Show Me Your Pi!

SHARE

Monday, March 14th is Pi Day and I wanna do a thing. I want to teach our kids what Pi actually means.

Pi (π)…you know that thing kids proudly memorize as being approximately 3.14 or 22/7. I betcha though, if I asked most kids what pi actually represents, I think the majority wouldn’t know. So let’s teach it to them in a hands-on, fun, and memorable way.

Your Assignment: Make a Pie.

Any pie: apple, cherry, pumpkin, sweet potato,…ummmm chocolate pecan pie…(sorry I got carried away in my thoughts there for a moment)…key lime, lemon meringue, peach…even a pizza pie will do. You choose. You could even take a vote to see what kind of pi your kiddos want to make. Your task is to get the ingredients and make it.

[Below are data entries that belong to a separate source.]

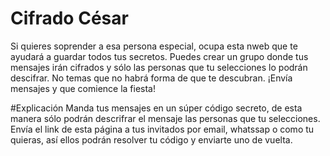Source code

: # Cifrado César

 Si quieres soprender a esa persona especial, ocupa esta nweb que te ayudará a guardar todos tus secretos. Puedes crear un grupo donde tus mensajes irán cifrados y sólo las personas que tu selecciones lo podrán descifrar. No temas que no habrá forma de que te descubran. ¡Envía mensajes y que comience la fiesta!

#Explicación
Manda tus mensajes en un súper código secreto, de esta manera sólo podrán descrifrar el mensaje las personas que tu selecciones. Envía el link de esta página a tus invitados por email, whatssap o como tu quieras, así ellos podrán resolver tu código y enviarte uno de vuelta.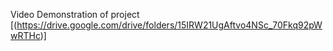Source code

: Video Demonstration of project
[(https://drive.google.com/drive/folders/15IRW21UgAftvo4NSc_70Fkq92pWwRTHc)]
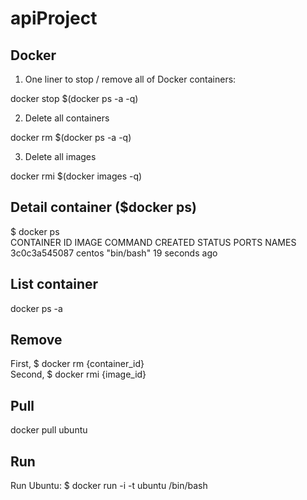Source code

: # apiProject
## Docker
1. One liner to stop / remove all of Docker containers:

docker stop $(docker ps -a -q)

2. Delete all containers

docker rm $(docker ps -a -q)

3. Delete all images

docker rmi $(docker images -q)

## Detail container ($docker ps)
$ docker ps                     
CONTAINER ID        IMAGE               COMMAND             CREATED             STATUS              PORTS               NAMES
3c0c3a545087        centos              "bin/bash"          19 seconds ago 

## List container
docker ps -a 

## Remove
First, $ docker rm {container_id} </br>
Second, $ docker rmi {image_id}


## Pull
docker pull ubuntu

##  Run
Run Ubuntu: $ docker run -i -t ubuntu /bin/bash


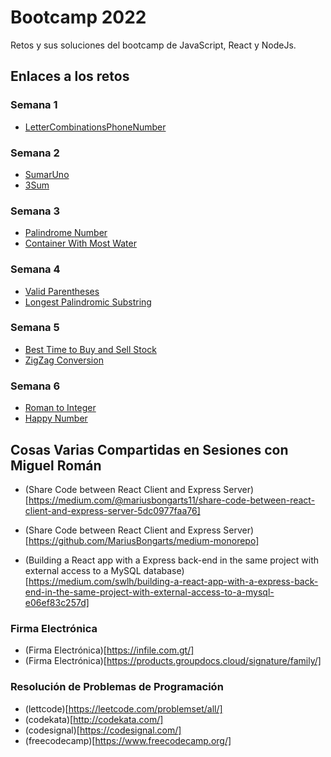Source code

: # Bootcamp 2022

Retos y sus soluciones del bootcamp de JavaScript, React y NodeJs.

## Enlaces a los retos

### Semana 1

- [LetterCombinationsPhoneNumber](https://gist.github.com/jfernandogt/62411e109ee87d8da3d9cd1d5427ae9a)

### Semana 2

- [SumarUno](https://gist.github.com/jfernandogt/7f22d6fd94a3dd925f72b02e352136ae)
- [3Sum](https://gist.github.com/jfernandogt/7960065be71c95bf825c959e725d8583)

### Semana 3

- [Palindrome Number](https://gist.github.com/jfernandogt/b8f25676fc7c6579289377dc1681efee)
- [Container With Most Water](https://gist.github.com/jfernandogt/82929a33c9319886fee57731b8d112f2)

### Semana 4

- [Valid Parentheses](https://gist.github.com/jfernandogt/65c1d9bd8429353d9fa86476266c0aa8)
- [Longest Palindromic Substring](https://gist.github.com/jfernandogt/c7397e31074d1b4d957f3c5d59f03cd2)

### Semana 5

- [ Best Time to Buy and Sell Stock](https://gist.github.com/jfernandogt/6a6671e757957cca0499189c0592a9bc)
- [ZigZag Conversion](https://gist.github.com/jfernandogt/b98b165c1374619c8452cbaba5c9d64a)

### Semana 6

- [Roman to Integer](https://gist.github.com/jfernandogt/6b2cb4e4fd7f5c5cf7bf70defbb83bb8)
- [Happy Number](https://gist.github.com/jfernandogt/692aacca90351b57a98d93e32c0cb64f)

## Cosas Varias Compartidas en Sesiones con Miguel Román

- (Share Code between React Client and Express Server)[https://medium.com/@mariusbongarts11/share-code-between-react-client-and-express-server-5dc0977faa76]

- (Share Code between React Client and Express Server)[https://github.com/MariusBongarts/medium-monorepo]

- (Building a React app with a Express back-end in the same project with external access to a MySQL database)[https://medium.com/swlh/building-a-react-app-with-a-express-back-end-in-the-same-project-with-external-access-to-a-mysql-e06ef83c257d]

### Firma Electrónica

- (Firma Electrónica)[https://infile.com.gt/]
- (Firma Electrónica)[https://products.groupdocs.cloud/signature/family/]

### Resolución de Problemas de Programación

- (lettcode)[https://leetcode.com/problemset/all/]
- (codekata)[http://codekata.com/]
- (codesignal)[https://codesignal.com/]
- (freecodecamp)[https://www.freecodecamp.org/]
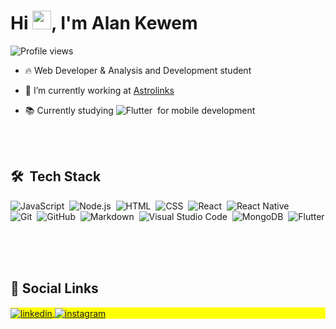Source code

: <h1 align="left">Hi <img src="https://raw.githubusercontent.com/kaueMarques/kaueMarques/master/hi.gif" width="30px">, I'm Alan Kewem</h1>
<p align="left"> <img src="https://komarev.com/ghpvc/?username=kewem&color=green" alt="Profile views" /> </p>

- 🔥 Web Developer & Analysis and Development student

- 🔭 I’m currently working at [Astrolinks](https://www.astrolinks.com.br/)

- 📚 Currently studying ![Flutter](https://img.shields.io/badge/-Flutter-05122A?style=flat&logo=flutter)&nbsp; for mobile development


<br><br>

## 🛠 &nbsp;Tech Stack

![JavaScript](https://img.shields.io/badge/-JavaScript-05122A?style=flat&logo=javascript)&nbsp;
![Node.js](https://img.shields.io/badge/-Node.js-05122A?style=flat&logo=node.js)&nbsp;
![HTML](https://img.shields.io/badge/-HTML-05122A?style=flat&logo=HTML5)&nbsp;
![CSS](https://img.shields.io/badge/-CSS-05122A?style=flat&logo=CSS3&logoColor=1572B6)&nbsp;
![React](https://img.shields.io/badge/-React-05122A?style=flat&logo=react)&nbsp;
![React Native](https://img.shields.io/badge/-React%20Native-05122A?style=flat&logo=react)&nbsp;
<br>
![Git](https://img.shields.io/badge/-Git-05122A?style=flat&logo=git)&nbsp;
![GitHub](https://img.shields.io/badge/-GitHub-05122A?style=flat&logo=github)&nbsp;
![Markdown](https://img.shields.io/badge/-Markdown-05122A?style=flat&logo=markdown)&nbsp;
![Visual Studio Code](https://img.shields.io/badge/-Visual%20Studio%20Code-05122A?style=flat&logo=visual-studio-code&logoColor=007ACC)&nbsp;
![MongoDB](https://img.shields.io/badge/-MongoDB-05122A?style=flat&logo=mongodb)&nbsp;
![Flutter](https://img.shields.io/badge/-Flutter-05122A?style=flat&logo=flutter)&nbsp;

<br><br>

## 🔗&nbsp;Social Links

<p align="left" style="background:yellow">
<a href="https://www.linkedin.com/in/kewem/" target="_blank">
  <img align="center" src="https://img.shields.io/badge/-kewem-05122A?style=flat&logo=linkedin" alt="linkedin"/>
</a>
<a href="https://www.instagram.com/kewem_cg/" target="_blank">
 <img align="center" src="https://img.shields.io/badge/-kewem_cg-05122A?style=flat&logo=instagram" alt="instagram"/>
</a>
</p>
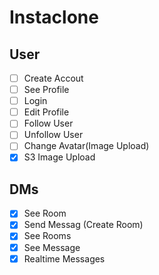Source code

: # Instaclone

## User

- [ ] Create Accout 
- [ ] See Profile
- [ ] Login
- [ ] Edit Profile
- [ ] Follow User
- [ ] Unfollow User
- [ ] Change Avatar(Image Upload)
- [x] S3 Image Upload

## DMs

- [X] See Room
- [X] Send Messag (Create Room)
- [X] See Rooms
- [X] See Message
- [X] Realtime Messages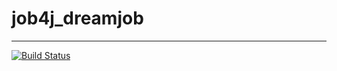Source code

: # job4j_dreamjob
---
[![Build Status](https://travis-ci.org/anrgl/job4j_dreamjob.svg?branch=main)](https://travis-ci.org/anrgl/job4j_dreamjob)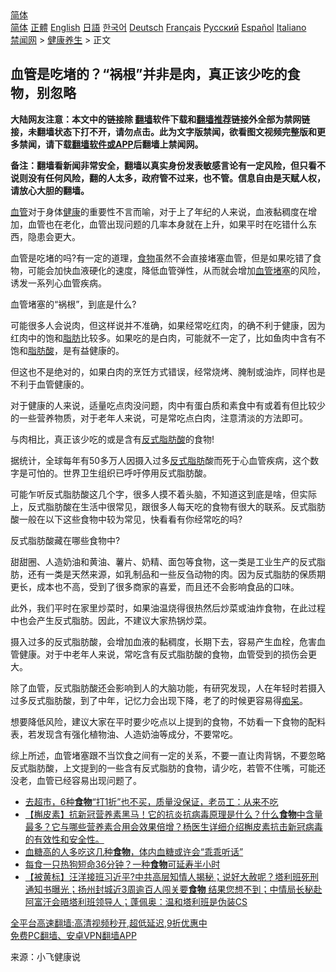  <!-- 面包屑导航 --> <div class="breadcrumb"><!-- GTranslate: https://gtranslate.io/ -->  <div class="switcher notranslate">  <div class="selected">  <a href="#" onclick="return false;"> 简体</a>  </div>  <div class="option">  <a href="https://www.bannedbook.org" onclick="doGTranslate('zh-CN|zh-CN');jQuery('div.switcher div.selected a').html(jQuery(this).html());return false;" title="简体中文" class="nturl selected"> 简体</a>  <a href="https://www.bannedbook.org/zh-tw/" onclick="doGTranslate('zh-CN|zh-TW');jQuery('div.switcher div.selected a').html(jQuery(this).html());return false;" title="繁體中文" class="nturl"> 正體</a>  <a href="https://www.bannedbook.org/en/" onclick="doGTranslate('zh-CN|en');jQuery('div.switcher div.selected a').html(jQuery(this).html());return false;" title="English" class="nturl"> English</a>  <a href="https://www.bannedbook.org/ja/" onclick="doGTranslate('zh-CN|ja');jQuery('div.switcher div.selected a').html(jQuery(this).html());return false;" title="日本語" class="nturl"> 日語</a>  <a href="https://www.bannedbook.org/ko/" onclick="doGTranslate('zh-CN|ko');jQuery('div.switcher div.selected a').html(jQuery(this).html());return false;" title="한국어" class="nturl"> 한국어</a>  <a href="https://www.bannedbook.org/de/" onclick="doGTranslate('zh-CN|de');jQuery('div.switcher div.selected a').html(jQuery(this).html());return false;" title="Deutsch" class="nturl"> Deutsch</a>  <a href="https://www.bannedbook.org/fr/" onclick="doGTranslate('zh-CN|fr');jQuery('div.switcher div.selected a').html(jQuery(this).html());return false;" title="Français" class="nturl"> Français</a>  <a href="https://www.bannedbook.org/ru/" onclick="doGTranslate('zh-CN|ru');jQuery('div.switcher div.selected a').html(jQuery(this).html());return false;" title="Русский" class="nturl"> Русский</a>  <a href="https://www.bannedbook.org/es/" onclick="doGTranslate('zh-CN|es');jQuery('div.switcher div.selected a').html(jQuery(this).html());return false;" title="Español" class="nturl"> Español</a>  <a href="https://www.bannedbook.org/it/" onclick="doGTranslate('zh-CN|it');jQuery('div.switcher div.selected a').html(jQuery(this).html());return false;" title="Italiano" class="nturl"> Italiano</a>  </div>  </div>      <div class='breadcrumb-sub'><!-- Breadcrumb NavXT 6.3.0 --> <a href="https://www.bannedbook.org/" class="home">禁闻网</a> &gt; <a href="https://www.bannedbook.org/bnews/health/" class="category">健康养生</a> &gt; 正文</div></div><h2>血管是吃堵的？“祸根”并非是肉，真正该少吃的食物，别忽略</h2> <p class="notice"><b>大陆网友注意：本文中的链接除 <a href="https://github.com/bannedbook/fanqiang" >翻墙</a>软件下载和<a href="https://github.com/killgcd/justmysocks/blob/master/README.md">翻墙推荐</a>链接外全部为禁网链接，未翻墙状态下打不开，请勿点击。此为文字版禁闻，欲看图文视频完整版和更多禁闻，请下载<a href="https://github.com/bannedbook/fanqiang">翻墙软件或APP</a>后翻墙上禁闻网。</p><p>备注：翻墙看新闻非常安全，翻墙以真实身份发表敏感言论有一定风险，但只看不说则没有任何风险，翻的人太多，政府管不过来，也不管。信息自由是天赋人权，请放心大胆的翻墙。</b></p>  <div class="entry"> <p><a href="https://www.bannedbook.org/bnews/tag/%E8%A1%80%E7%AE%A1/" class="st_tag internal_tag" rel="tag" title="标签 血管 下的日志">血管</a>对于身体<a href="https://www.bannedbook.org/bnews/tag/%e5%81%a5%e5%ba%b7/" class="st_tag internal_tag" rel="tag" title="标签 健康 下的日志">健康</a>的重要性不言而喻，对于上了年纪的人来说，血液黏稠度在增加，血管也在老化，血管出现问题的几率本身就在上升，如果平时在吃错什么东西，隐患会更大。</p> <p>血管是吃堵的吗?有一定的道理，<a href="https://www.bannedbook.org/bnews/tag/%e9%a3%9f%e7%89%a9/" class="st_tag internal_tag" rel="tag" title="标签 食物 下的日志">食物</a>虽然不会直接堵塞血管，但是如果吃错了食物，可能会加快血液硬化的速度，降低血管弹性，从而就会增加<a href="https://www.bannedbook.org/bnews/tag/%E8%A1%80%E7%AE%A1%E5%A0%B5%E5%A1%9E/" class="st_tag internal_tag" rel="tag" title="标签 血管堵塞 下的日志">血管堵塞</a>的风险，诱发一系列心血管疾病。</p> <p>血管堵塞的“祸根”，到底是什么?</p> <p>可能很多人会说肉，但这样说并不准确，如果经常吃红肉，的确不利于健康，因为红肉中的饱和<a href="https://www.bannedbook.org/bnews/tag/%E8%84%82%E8%82%AA/" class="st_tag internal_tag" rel="tag" title="标签 脂肪 下的日志">脂肪</a>比较多。如果吃的是白肉，可能就不一定了，比如鱼肉中含有不饱和<a href="https://www.bannedbook.org/bnews/tag/%E8%84%82%E8%82%AA%E9%85%B8/" class="st_tag internal_tag" rel="tag" title="标签 脂肪酸 下的日志">脂肪酸</a>，是有益健康的。</p>  <p>但这也不是绝对的，如果白肉的烹饪方式错误，经常烧烤、腌制或油炸，同样也是不利于血管健康的。</p> <p>对于健康的人来说，适量吃点肉没问题，肉中有蛋白质和素食中有或着有但比较少的一些营养物质，对于老年人来说，可是常吃点白肉，注意清淡的方法即可。</p> <p>与肉相比，真正该少吃的或是含有<a href="https://www.bannedbook.org/bnews/tag/%E5%8F%8D%E5%BC%8F%E8%84%82%E8%82%AA%E9%85%B8/" class="st_tag internal_tag" rel="tag" title="标签 反式脂肪酸 下的日志">反式脂肪酸</a>的食物!</p> <p>据统计，全球每年有50多万人因摄入过多<a href="https://www.bannedbook.org/bnews/tag/%E5%8F%8D%E5%BC%8F%E8%84%82%E8%82%AA/" class="st_tag internal_tag" rel="tag" title="标签 反式脂肪 下的日志">反式脂肪</a>酸而死于心血管疾病，这个数字是可怕的。世界卫生组织已呼吁停用反式脂肪酸。</p>  <p>可能乍听反式脂肪酸这几个字，很多人摸不着头脑，不知道这到底是啥，但实际上，反式脂肪酸在生活中很常见，跟很多人每天吃的食物有很大的联系。反式脂肪酸一般在以下这些食物中较为常见，快看看有你经常吃的吗?</p> <p>反式脂肪酸藏在哪些食物中?</p> <p>甜甜圈、人造奶油和黄油、薯片、奶精、面包等食物，这一类是工业生产的反式脂肪，还有一类是天然来源，如乳制品和一些反刍动物的肉。因为反式脂肪的保质期更长，成本也不高，受到了很多商家的喜爱，而且还不会影响食品的口味。</p> <p>此外，我们平时在家里炒菜时，如果油温烧得很热然后炒菜或油炸食物，在此过程中也会产生反式脂肪。因此，不建议大家热锅炒菜。</p>  <p>摄入过多的反式脂肪酸，会增加血液的黏稠度，长期下去，容易产生血栓，危害血管健康。对于中老年人来说，常吃含有反式脂肪酸的食物，血管受到的损伤会更大。</p> <p>除了血管，反式脂肪酸还会影响到人的大脑功能，有研究发现，人在年轻时若摄入过多反式脂肪酸，到了中年，记忆力会出现下降，老了的时候更容易得<a href="https://www.bannedbook.org/bnews/tag/%E7%97%B4%E5%91%86/" class="st_tag internal_tag" rel="tag" title="标签 痴呆 下的日志">痴呆</a>。</p> <p>想要降低风险，建议大家在平时要少吃点以上提到的食物，不妨看一下食物的配料表，若发现含有强化植物油、人造奶油等成分，不要常吃。</p> <p>综上所述，血管堵塞跟不当饮食之间有一定的关系，不要一直让肉背锅，不要忽略反式脂肪酸，上文提到的一些含有反式脂肪的食物，请少吃，若管不住嘴，可能还没老，血管已经容易出现问题了。</p>  <ul class='op-related-articles' title='相关阅读'> <li><a href='https://www.bannedbook.org/bnews/lifebaike/20210826/1613536.html' target='_blank'>去超市，6种<b>食物</b>“打1折”也不买，质量没保证，老员工：从来不吃</a></li> <li><a href='https://www.bannedbook.org/bnews/bannedvideo/20210826/1613498.html' target='_blank'>【槲皮素】抗新冠营养素黑马！它的抗炎抗病毒原理是什么？什么<b>食物</b>中含量最多？它与哪些营养素合用会效果倍增？杨医生详细介绍槲皮素抗击新冠病毒的有效性和安全性。</a></li> <li><a href='https://www.bannedbook.org/bnews/health/20210826/1613482.html' target='_blank'>血糖高的人多吃这几种<b>食物</b>，体内血糖或许会“乖乖听话”</a></li> <li><a href='https://www.bannedbook.org/bnews/cnnews/20210825/1612761.html' target='_blank'>每食一只热狗短命36分钟？一种<b>食物</b>可延寿半小时</a></li> <li><a href='https://www.bannedbook.org/bnews/bannedvideo/20210825/1612628.html' target='_blank'>【被黄标】汪洋接班习近平?中共高层知情人揭秘；说好大赦呢？塔利班死刑通知书曝光；扬州封城近3周逾百人闯关要<b>食物</b> 结果您想不到；中情局长秘赴阿富汗会晤塔利班领导人；蓬佩奥：温和塔利班是伪装CS</a></li> </ul> <p class="texttj"> <a href="https://github.com/bannedbook/fanqiang/wiki/V2ray%E6%9C%BA%E5%9C%BA" target="_blank">全平台高速翻墙:高清视频秒开,超低延迟,9折优惠中</a><br/> <a href="https://github.com/bannedbook/fanqiang/wiki/%E7%A6%81%E9%97%BB%E7%BD%91%E5%AE%89%E5%8D%93%E7%BF%BB%E5%A2%99%E6%96%B0%E9%97%BBAPP" target="_blank">免费PC翻墙、安卓VPN翻墙APP</a></p><p> 来源：小飞健康说 </p><a name='sharetosocial'></a>  <div style="margin-bottom:5px;padding-bottom:5px;clear:both"> <div id="archive-pix-1" class="banner-ads"> <!-- AuctionX Display platform tag START --> <div id="26318x728x90x621x_ADSLOT2" clicktrack="%%CLICK_URL_ESC%%"></div> <!-- AuctionX Display platform tag END --> </div> <div id="archive-pix-2" class="banner-ads"> <!-- AuctionX Display platform tag START --> <div id="26315x300x250x621x_ADSLOT2" clicktrack="%%CLICK_URL_ESC%%"></div> <!-- AuctionX Display platform tag END --> </div> </div>  <div id="archive-pix-1" class="banner-ads"> <!-- AuctionX Display platform tag START --> <div id="26318x728x90x621x_ADSLOT3" clicktrack="%%CLICK_URL_ESC%%"></div> <!-- AuctionX Display platform tag END --> </div> </div><!--END ENTRY-->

Circumference and Diameter

Once it’s made, have your kiddos do two things: take the circumference and the diameter of the pie. Let’s break these terms down:

  • Circumference – the distance around the outside of the pie
  • Diameter – the distance across the middle of the pie (at its widest point)

Finding Pi

Since our pies are circles, it’s probably easiest to use a piece of string to measure the circumference.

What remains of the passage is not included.